The door opened, and Sir Roger presented Mr. Hartland to the ladies. Though not an elegant man, there was nothing either coarse or revolting in his demeanour. On the contrary, he comported himself extremely well, in a plain and equable manner, without effort or perturbation, whatever were the society into which he happened to fall. A phlegmatic temperament, combining with constitutional prudence, and his mother's counsel, had preserved Mr. Hartland in early life from those exciting circumstances which often plunge young people into love entanglements; and incredible as it may seem to those who have been differently situated, it is not the less true, that he had lived so little in mixed society, and had been so little in the way of flirtation, that no rumour of marriage had ever been coupled with his name; and thus at an age when others have handed over their sensibilities to a new generation, this serene and unaffected man was only commencing his career of life, with all the simplicity of untried youth.

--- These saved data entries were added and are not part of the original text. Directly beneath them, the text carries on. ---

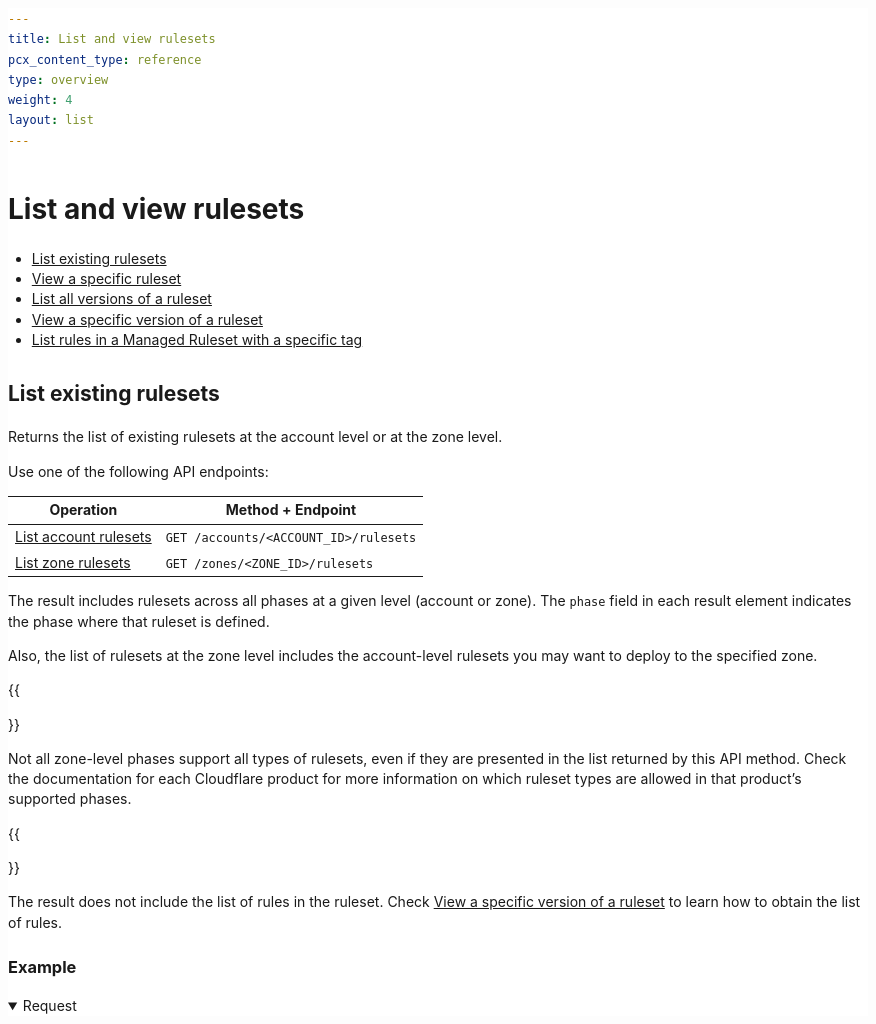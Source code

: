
 ```yaml
---
title: List and view rulesets
pcx_content_type: reference
type: overview
weight: 4
layout: list
---
```


# List and view rulesets

- [List existing rulesets](#list-existing-rulesets)
- [View a specific ruleset](#view-a-specific-ruleset)
- [List all versions of a ruleset](#list-all-versions-of-a-ruleset)
- [View a specific version of a ruleset](#view-a-specific-version-of-a-ruleset)
- [List rules in a Managed Ruleset with a specific tag](#list-rules-in-a-managed-ruleset-with-a-specific-tag)

## List existing rulesets

Returns the list of existing rulesets at the account level or at the zone level.

Use one of the following API endpoints:

| Operation                           | Method + Endpoint                     |
| ----------------------------------- | ------------------------------------- |
| [List account rulesets][lr-account] | `GET /accounts/<ACCOUNT_ID>/rulesets` |
| [List zone rulesets][lr-zone]       | `GET /zones/<ZONE_ID>/rulesets`       |

[lr-account]: https://api.cloudflare.com/#account-rulesets-list-account-rulesets
[lr-zone]: https://api.cloudflare.com/#zone-rulesets-list-zone-rulesets

The result includes rulesets across all phases at a given level (account or zone). The `phase` field in each result element indicates the phase where that ruleset is defined.

Also, the list of rulesets at the zone level includes the account-level rulesets you may want to deploy to the specified zone.

{{<Aside type="warning" header="Important">}}

Not all zone-level phases support all types of rulesets, even if they are presented in the list returned by this API method. Check the documentation for each Cloudflare product for more information on which ruleset types are allowed in that product’s supported phases.

{{</Aside>}}

The result does not include the list of rules in the ruleset. Check [View a specific version of a ruleset](#view-a-specific-version-of-a-ruleset) to learn how to obtain the list of rules.

### Example

<details open>
<summary>Request</summary>
<div>


[gr-account]: https://api.cloudflare.com/#account-rulesets-get-an-account-ruleset
[gr-zone]: https://api.cloudflare.com/#zone-rulesets-get-a-zone-ruleset
[gep-account]: https://api.cloudflare.com/#account-rulesets-get-entrypoint-ruleset
[gep-zone]: https://api.cloudflare.com/#zone-rulesets-get-entrypoint-ruleset
[lv-account]: https://api.cloudflare.com/#account-rulesets-list-versions-of-an-account-ruleset
[lvep-account]: https://api.cloudflare.com/#account-rulesets-list-versions-of-an-entrypoint-ruleset
[lvep-zone]: https://api.cloudflare.com/#zone-rulesets-list-versions-of-an-entrypoint-ruleset
[grv-account]: https://api.cloudflare.com/#account-rulesets-get-an-account-ruleset-version
[grv-zone]: https://api.cloudflare.com/#zone-rulesets-get-a-zone-ruleset-version
[gepv-account]: https://api.cloudflare.com/#account-rulesets-get-an-entrypoint-ruleset-version
[gepv-zone]: https://api.cloudflare.com/#zone-rulesets-get-an-entrypoint-ruleset-version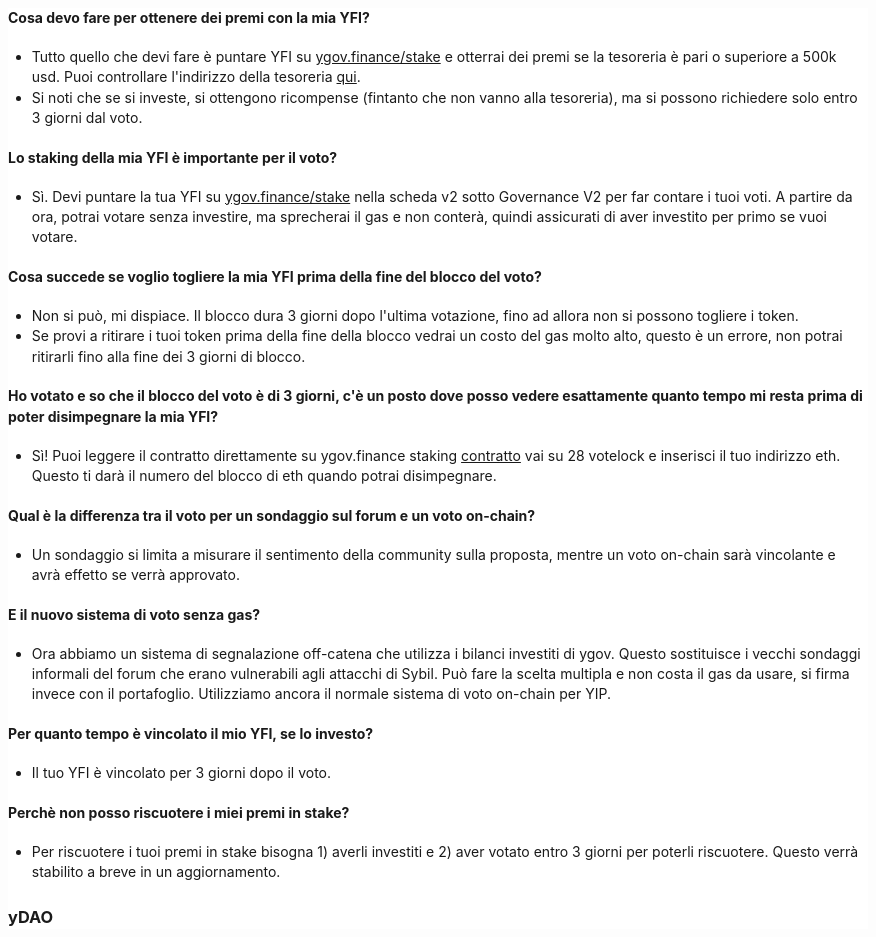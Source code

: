 #### Cosa devo fare per ottenere dei premi con la mia YFI?

- Tutto quello che devi fare è puntare YFI su [ygov.finance/stake](https://ygov.finance/stake) e otterrai dei premi se la tesoreria è pari o superiore a 500k usd. Puoi controllare l'indirizzo della tesoreria [qui](https://zapper.fi/dashboard?address=0xFEB4acf3df3cDEA7399794D0869ef76A6EfAff52).
- Si noti che se si investe, si ottengono ricompense \(fintanto che non vanno alla tesoreria), ma si possono richiedere solo entro 3 giorni dal voto.

#### Lo staking della mia YFI è importante per il voto?

- Sì. Devi puntare la tua YFI su [ygov.finance/stake](https://ygov.finance/stake) nella scheda v2 sotto Governance V2 per far contare i tuoi voti. A partire da ora, potrai votare senza investire, ma sprecherai il gas e non conterà, quindi assicurati di aver investito per primo se vuoi votare.

#### Cosa succede se voglio togliere la mia YFI prima della fine del blocco del voto?

- Non si può, mi dispiace. Il blocco dura 3 giorni dopo l'ultima votazione, fino ad allora non si possono togliere i token.
- Se provi a ritirare i tuoi token prima della fine della blocco vedrai un costo del gas molto alto, questo è un errore, non potrai ritirarli fino alla fine dei 3 giorni di blocco.

#### Ho votato e so che il blocco del voto è di 3 giorni, c'è un posto dove posso vedere esattamente quanto tempo mi resta prima di poter disimpegnare la mia YFI?

- Sì! Puoi leggere il contratto direttamente su ygov.finance staking [contratto](https://etherscan.io/address/0xBa37B002AbaFDd8E89a1995dA52740bbC013D992#readContract) vai su 28 votelock e inserisci il tuo indirizzo eth. Questo ti darà il numero del blocco di eth quando potrai disimpegnare.

#### Qual è la differenza tra il voto per un sondaggio sul forum e un voto on-chain?

- Un sondaggio si limita a misurare il sentimento della community sulla proposta, mentre un voto on-chain sarà vincolante e avrà effetto se verrà approvato.

#### E il nuovo sistema di voto senza gas?

- Ora abbiamo un sistema di segnalazione off-catena che utilizza i bilanci investiti di ygov. Questo sostituisce i vecchi sondaggi informali del forum che erano vulnerabili agli attacchi di Sybil. Può fare la scelta multipla e non costa il gas da usare, si firma invece con il portafoglio. Utilizziamo ancora il normale sistema di voto on-chain per YIP.

#### Per quanto tempo è vincolato il mio YFI, se lo investo?

- Il tuo YFI è vincolato per 3 giorni dopo il voto.

#### Perchè non posso riscuotere i miei premi in stake?

- Per riscuotere i tuoi premi in stake bisogna 1\) averli investiti e 2\) aver votato entro 3 giorni per poterli riscuotere. Questo verrà stabilito a breve in un aggiornamento.

### yDAO
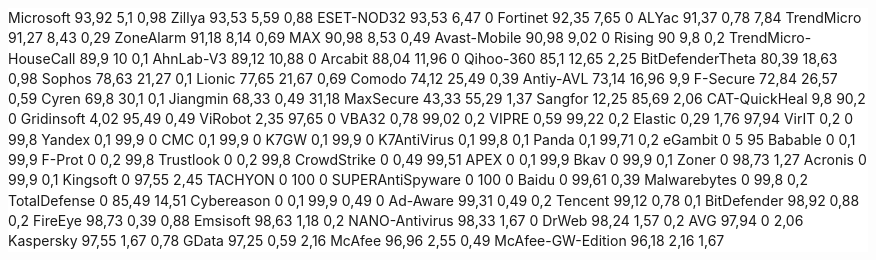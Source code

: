 Microsoft	93,92	5,1	0,98
Zillya	93,53	5,59	0,88
ESET-NOD32	93,53	6,47	0
Fortinet	92,35	7,65	0
ALYac	91,37	0,78	7,84
TrendMicro	91,27	8,43	0,29
ZoneAlarm	91,18	8,14	0,69
MAX	90,98	8,53	0,49
Avast-Mobile	90,98	9,02	0
Rising	90	9,8	0,2
TrendMicro-HouseCall	89,9	10	0,1
AhnLab-V3	89,12	10,88	0
Arcabit	88,04	11,96	0
Qihoo-360	85,1	12,65	2,25
BitDefenderTheta	80,39	18,63	0,98
Sophos	78,63	21,27	0,1
Lionic	77,65	21,67	0,69
Comodo	74,12	25,49	0,39
Antiy-AVL	73,14	16,96	9,9
F-Secure	72,84	26,57	0,59
Cyren	69,8	30,1	0,1
Jiangmin	68,33	0,49	31,18
MaxSecure	43,33	55,29	1,37
Sangfor	12,25	85,69	2,06
CAT-QuickHeal	9,8	90,2	0
Gridinsoft	4,02	95,49	0,49
ViRobot	2,35	97,65	0
VBA32	0,78	99,02	0,2
VIPRE	0,59	99,22	0,2
Elastic	0,29	1,76	97,94
VirIT	0,2	0	99,8
Yandex	0,1	99,9	0
CMC	0,1	99,9	0
K7GW	0,1	99,9	0
K7AntiVirus	0,1	99,8	0,1
Panda	0,1	99,71	0,2
eGambit	0	5	95
Babable	0	0,1	99,9
F-Prot	0	0,2	99,8
Trustlook	0	0,2	99,8
CrowdStrike	0	0,49	99,51
APEX	0	0,1	99,9
Bkav	0	99,9	0,1
Zoner	0	98,73	1,27
Acronis	0	99,9	0,1
Kingsoft	0	97,55	2,45
TACHYON	0	100	0
SUPERAntiSpyware	0	100	0
Baidu	0	99,61	0,39
Malwarebytes	0	99,8	0,2
TotalDefense	0	85,49	14,51
Cybereason	0	0,1	99,9	0,49	0
Ad-Aware	99,31	0,49	0,2
Tencent	99,12	0,78	0,1
BitDefender	98,92	0,88	0,2
FireEye	98,73	0,39	0,88
Emsisoft	98,63	1,18	0,2
NANO-Antivirus	98,33	1,67	0
DrWeb	98,24	1,57	0,2
AVG	97,94	0	2,06
Kaspersky	97,55	1,67	0,78
GData	97,25	0,59	2,16
McAfee	96,96	2,55	0,49
McAfee-GW-Edition	96,18	2,16	1,67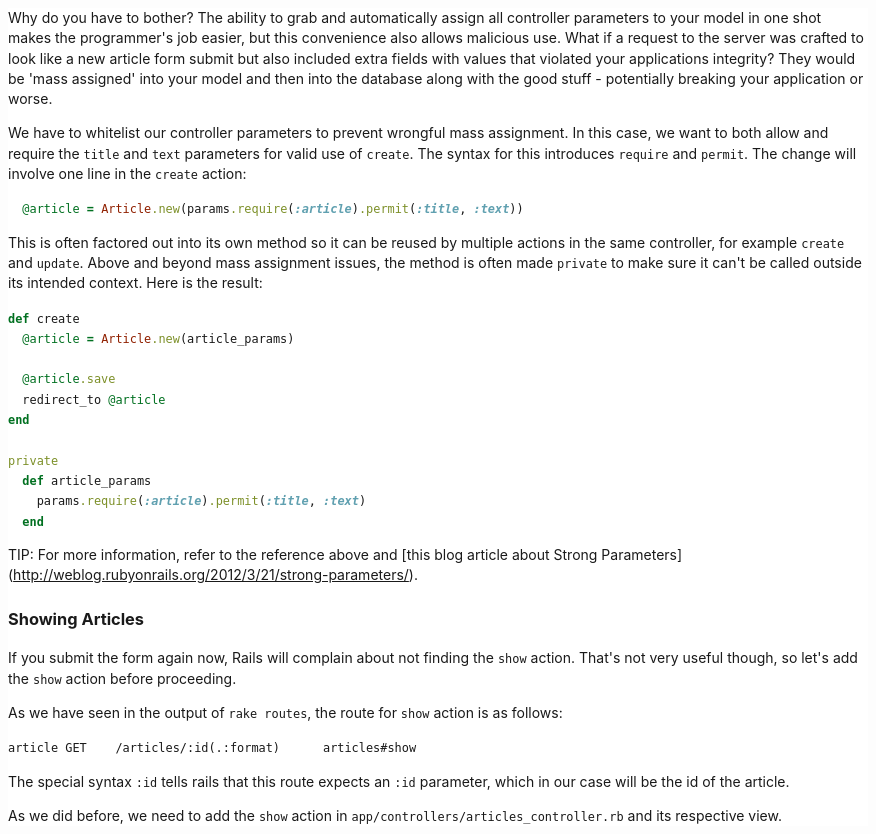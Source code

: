 Why do you have to bother? The ability to grab and automatically assign all
controller parameters to your model in one shot makes the programmer's job
easier, but this convenience also allows malicious use. What if a request to
the server was crafted to look like a new article form submit but also included
extra fields with values that violated your applications integrity? They would
be 'mass assigned' into your model and then into the database along with the
good stuff - potentially breaking your application or worse.

We have to whitelist our controller parameters to prevent wrongful mass
assignment. In this case, we want to both allow and require the `title` and
`text` parameters for valid use of `create`. The syntax for this introduces
`require` and `permit`. The change will involve one line in the `create` action:

```ruby
  @article = Article.new(params.require(:article).permit(:title, :text))
```

This is often factored out into its own method so it can be reused by multiple
actions in the same controller, for example `create` and `update`. Above and
beyond mass assignment issues, the method is often made `private` to make sure
it can't be called outside its intended context. Here is the result:

```ruby
def create
  @article = Article.new(article_params)

  @article.save
  redirect_to @article
end

private
  def article_params
    params.require(:article).permit(:title, :text)
  end
```

TIP: For more information, refer to the reference above and
[this blog article about Strong Parameters]
(http://weblog.rubyonrails.org/2012/3/21/strong-parameters/).

### Showing Articles

If you submit the form again now, Rails will complain about not finding the
`show` action. That's not very useful though, so let's add the `show` action
before proceeding.

As we have seen in the output of `rake routes`, the route for `show` action is
as follows:

```
article GET    /articles/:id(.:format)      articles#show
```

The special syntax `:id` tells rails that this route expects an `:id`
parameter, which in our case will be the id of the article.

As we did before, we need to add the `show` action in
`app/controllers/articles_controller.rb` and its respective view.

The company assembled; and such as have experienced the up-hill work of conversation at a country dinner, when the subjects of weather, crops, the moon, and the roads are pumped dry, will easily believe, that if Miss Ferret were not the most polished woman in the world, her animation rendered her, notwithstanding, the most agreeable ingredient upon many occasions, in those assemblies which her presence enlivened. She had the art to shake a drawing-room together, if we may use such a simile; and wherever she was she contrived to prevent that stratification of men and women which madame de Staël has so happily described, as characteristic of an English provincial half hour before dinner. Miss Ferret had seen the last newspaper, or talked with "an intelligent man who had stepped from the coach" in the precise moment of her setting out; or she had heard a paragraph read from a London letter; or had a conference with the post-master immediately before she quitted home; in short she knew something either true or false, which no one else happened to know, of every thing and every body. Thin and active, she glided about the room, and brought people into actual contact who had never interchanged a look till she appeared. Like the grouting of a wall she compacted and cemented what was nothing but a heap of loose disjointed stones, till her vivacious tongue poured in its eloquence amongst them.